### ABOUT THIS TASK
Begin with the line that has "这家成立两年的公司是由前光速投资者 Anshoo Sharma(首席执行官)和前". Give it and every line after it again, exactly, through the end of the entries below.

^^^^

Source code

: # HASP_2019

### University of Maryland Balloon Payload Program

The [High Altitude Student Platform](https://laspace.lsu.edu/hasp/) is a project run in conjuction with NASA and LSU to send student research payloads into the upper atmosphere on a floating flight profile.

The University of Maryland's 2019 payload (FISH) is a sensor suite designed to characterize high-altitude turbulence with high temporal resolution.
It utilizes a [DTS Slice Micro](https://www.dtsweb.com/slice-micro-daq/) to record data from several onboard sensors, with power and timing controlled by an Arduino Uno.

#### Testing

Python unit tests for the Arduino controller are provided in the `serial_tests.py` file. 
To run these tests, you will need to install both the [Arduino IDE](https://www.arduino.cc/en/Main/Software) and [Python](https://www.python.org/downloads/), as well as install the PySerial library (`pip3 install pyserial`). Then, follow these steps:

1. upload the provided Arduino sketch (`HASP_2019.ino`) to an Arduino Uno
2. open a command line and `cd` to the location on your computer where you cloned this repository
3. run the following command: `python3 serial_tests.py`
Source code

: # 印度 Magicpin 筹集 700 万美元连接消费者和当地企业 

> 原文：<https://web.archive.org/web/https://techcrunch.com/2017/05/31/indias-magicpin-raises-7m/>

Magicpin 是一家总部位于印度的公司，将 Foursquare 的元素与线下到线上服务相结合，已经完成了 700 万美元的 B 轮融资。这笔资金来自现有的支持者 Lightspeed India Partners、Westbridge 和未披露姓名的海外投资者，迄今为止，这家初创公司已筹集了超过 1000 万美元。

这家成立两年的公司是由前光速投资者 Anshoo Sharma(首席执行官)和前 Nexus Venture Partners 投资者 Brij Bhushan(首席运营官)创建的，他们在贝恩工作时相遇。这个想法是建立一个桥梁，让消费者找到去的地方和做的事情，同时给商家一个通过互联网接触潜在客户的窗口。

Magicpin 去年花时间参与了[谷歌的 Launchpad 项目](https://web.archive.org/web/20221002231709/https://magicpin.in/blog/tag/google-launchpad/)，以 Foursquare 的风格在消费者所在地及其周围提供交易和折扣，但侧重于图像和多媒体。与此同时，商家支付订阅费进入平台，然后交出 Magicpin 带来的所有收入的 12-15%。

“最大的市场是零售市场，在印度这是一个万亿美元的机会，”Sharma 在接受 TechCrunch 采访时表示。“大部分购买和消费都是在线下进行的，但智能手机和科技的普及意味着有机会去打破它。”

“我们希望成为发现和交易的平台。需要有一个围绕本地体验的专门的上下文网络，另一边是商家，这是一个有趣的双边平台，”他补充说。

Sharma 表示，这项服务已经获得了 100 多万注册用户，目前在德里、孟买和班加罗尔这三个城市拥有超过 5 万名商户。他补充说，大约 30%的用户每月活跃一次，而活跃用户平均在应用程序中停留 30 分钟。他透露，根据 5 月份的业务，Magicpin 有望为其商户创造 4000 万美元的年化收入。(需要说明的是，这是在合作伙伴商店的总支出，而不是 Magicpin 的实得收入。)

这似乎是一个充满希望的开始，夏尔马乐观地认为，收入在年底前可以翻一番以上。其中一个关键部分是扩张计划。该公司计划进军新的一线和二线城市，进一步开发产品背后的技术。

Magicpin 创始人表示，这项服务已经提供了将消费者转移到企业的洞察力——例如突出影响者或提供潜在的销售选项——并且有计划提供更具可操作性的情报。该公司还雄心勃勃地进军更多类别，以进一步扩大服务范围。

^^^^

### SOLUTION TO THIS TASK
这家成立两年的公司是由前光速投资者 Anshoo Sharma(首席执行官)和前 Nexus Venture Partners 投资者 Brij Bhushan(首席运营官)创建的，他们在贝恩工作时相遇。这个想法是建立一个桥梁，让消费者找到去的地方和做的事情，同时给商家一个通过互联网接触潜在客户的窗口。

Magicpin 去年花时间参与了[谷歌的 Launchpad 项目](https://web.archive.org/web/20221002231709/https://magicpin.in/blog/tag/google-launchpad/)，以 Foursquare 的风格在消费者所在地及其周围提供交易和折扣，但侧重于图像和多媒体。与此同时，商家支付订阅费进入平台，然后交出 Magicpin 带来的所有收入的 12-15%。

“最大的市场是零售市场，在印度这是一个万亿美元的机会，”Sharma 在接受 TechCrunch 采访时表示。“大部分购买和消费都是在线下进行的，但智能手机和科技的普及意味着有机会去打破它。”

“我们希望成为发现和交易的平台。需要有一个围绕本地体验的专门的上下文网络，另一边是商家，这是一个有趣的双边平台，”他补充说。

Sharma 表示，这项服务已经获得了 100 多万注册用户，目前在德里、孟买和班加罗尔这三个城市拥有超过 5 万名商户。他补充说，大约 30%的用户每月活跃一次，而活跃用户平均在应用程序中停留 30 分钟。他透露，根据 5 月份的业务，Magicpin 有望为其商户创造 4000 万美元的年化收入。(需要说明的是，这是在合作伙伴商店的总支出，而不是 Magicpin 的实得收入。)

这似乎是一个充满希望的开始，夏尔马乐观地认为，收入在年底前可以翻一番以上。其中一个关键部分是扩张计划。该公司计划进军新的一线和二线城市，进一步开发产品背后的技术。

Magicpin 创始人表示，这项服务已经提供了将消费者转移到企业的洞察力——例如突出影响者或提供潜在的销售选项——并且有计划提供更具可操作性的情报。该公司还雄心勃勃地进军更多类别，以进一步扩大服务范围。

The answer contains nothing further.